[Saved data entries]
Segment Open
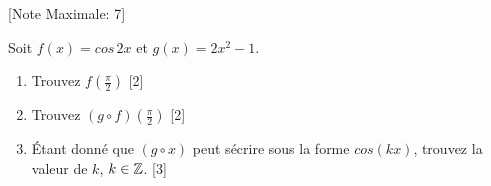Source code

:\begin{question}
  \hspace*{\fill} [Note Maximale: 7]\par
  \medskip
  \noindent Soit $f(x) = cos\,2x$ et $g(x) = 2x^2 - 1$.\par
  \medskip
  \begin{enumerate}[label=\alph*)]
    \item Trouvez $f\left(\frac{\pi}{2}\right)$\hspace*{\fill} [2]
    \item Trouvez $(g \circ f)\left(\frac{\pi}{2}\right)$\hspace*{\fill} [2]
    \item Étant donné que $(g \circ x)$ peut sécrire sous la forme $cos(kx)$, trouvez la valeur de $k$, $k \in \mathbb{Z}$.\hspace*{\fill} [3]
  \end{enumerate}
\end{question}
Segment Closed
An exact retyping of the entries, without images, is the required answer.

= RESPONSE TO THIS TASK =
Source code

:\begin{question}
  \hspace*{\fill} [Note Maximale: 7]\par
  \medskip
  \noindent Soit $f(x) = cos\,2x$ et $g(x) = 2x^2 - 1$.\par
  \medskip
  \begin{enumerate}[label=\alph*)]
    \item Trouvez $f\left(\frac{\pi}{2}\right)$\hspace*{\fill} [2]
    \item Trouvez $(g \circ f)\left(\frac{\pi}{2}\right)$\hspace*{\fill} [2]
    \item Étant donné que $(g \circ x)$ peut sécrire sous la forme $cos(kx)$, trouvez la valeur de $k$, $k \in \mathbb{Z}$.\hspace*{\fill} [3]
  \end{enumerate}
\end{question}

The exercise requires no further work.